*Data records*.
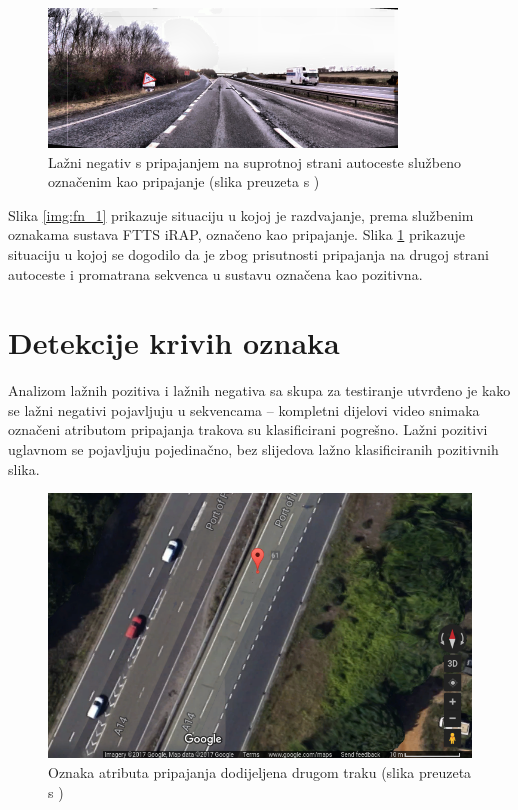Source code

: \documentclass[times, utf8, diplomski, numeric]{fer}
\begin{document}
\begin{figure}[H]
\centering
\includegraphics[scale=1]{images/fn_2.png}
\caption{Lažni negativ s pripajanjem na suprotnoj strani autoceste službeno označenim kao pripajanje (slika preuzeta s \citep{url:ftts_irap})}
\label{img:fn_2}
\end{figure}

Slika \ref{img:fn_1} prikazuje situaciju u kojoj je razdvajanje, prema službenim oznakama sustava FTTS iRAP, označeno kao pripajanje. 
Slika \ref{img:fn_2} prikazuje situaciju u kojoj se dogodilo da je zbog prisutnosti pripajanja na drugoj strani autoceste i promatrana sekvenca u sustavu označena kao pozitivna.

\section{Detekcije krivih oznaka}
Analizom lažnih pozitiva i lažnih negativa sa skupa za testiranje utvrđeno je kako se lažni negativi pojavljuju u sekvencama -- kompletni dijelovi video snimaka označeni atributom pripajanja trakova su klasificirani pogrešno.
Lažni pozitivi uglavnom se pojavljuju pojedinačno, bez slijedova lažno klasificiranih pozitivnih slika.

\begin{figure}[H]
\centering
\includegraphics[scale=0.5]{images/wrong_lane_label.png}
\caption{Oznaka atributa pripajanja dodijeljena drugom traku (slika preuzeta s \citep{url:google_maps})}
\label{img:wrong_lane_label}
\end{figure}
\end{document}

*The task*.
Copy every line that includes the string "autoceste" from the material above.

*Task answer*.
\caption{Lažni negativ s pripajanjem na suprotnoj strani autoceste službeno označenim kao pripajanje (slika preuzeta s \citep{url:ftts_irap})}
Slika \ref{img:fn_2} prikazuje situaciju u kojoj se dogodilo da je zbog prisutnosti pripajanja na drugoj strani autoceste i promatrana sekvenca u sustavu označena kao pozitivna.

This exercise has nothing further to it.